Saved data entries
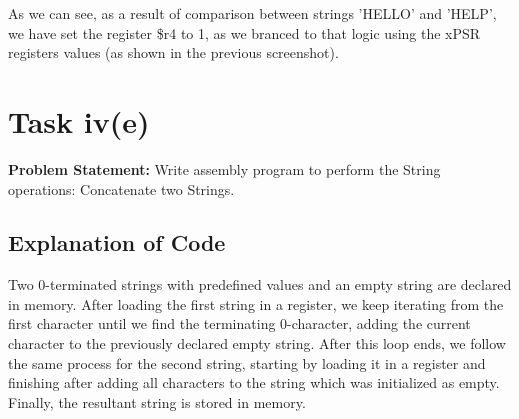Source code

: \documentclass[footheight=20pt, footsepline, headheight=20pt, headsepline]{scrartcl}
\begin{document}
\FloatBarrier
As we can see, as a result of comparison between strings 'HELLO' and 'HELP', we have set the register \$r4 to 1, as we branced to that logic using the xPSR registers values (as shown in the previous screenshot).













\FloatBarrier
{}
\section*{Task iv(e)}
\textbf{Problem Statement:} Write assembly program to perform the String operations: Concatenate two Strings.
\subsection*{Explanation of Code}
Two 0-terminated strings with predefined values and an empty string are declared in memory. After loading the first string in a register, we keep iterating from the first character until we find the terminating 0-character, adding the current character to the previously declared empty string. After this loop ends, we follow the same process for the second string, starting by loading it in a register and finishing after adding all characters to the string which was initialized as empty. Finally, the resultant string is stored in memory.
\end{document}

■ Try it
Omitting the images, transcribe every record exactly.

■ Answer section
Source code

: \documentclass[footheight=20pt, footsepline, headheight=20pt, headsepline]{scrartcl}
\begin{document}
\FloatBarrier
As we can see, as a result of comparison between strings 'HELLO' and 'HELP', we have set the register \$r4 to 1, as we branced to that logic using the xPSR registers values (as shown in the previous screenshot).













\FloatBarrier
{}
\section*{Task iv(e)}
\textbf{Problem Statement:} Write assembly program to perform the String operations: Concatenate two Strings.
\subsection*{Explanation of Code}
Two 0-terminated strings with predefined values and an empty string are declared in memory. After loading the first string in a register, we keep iterating from the first character until we find the terminating 0-character, adding the current character to the previously declared empty string. After this loop ends, we follow the same process for the second string, starting by loading it in a register and finishing after adding all characters to the string which was initialized as empty. Finally, the resultant string is stored in memory.
\end{document}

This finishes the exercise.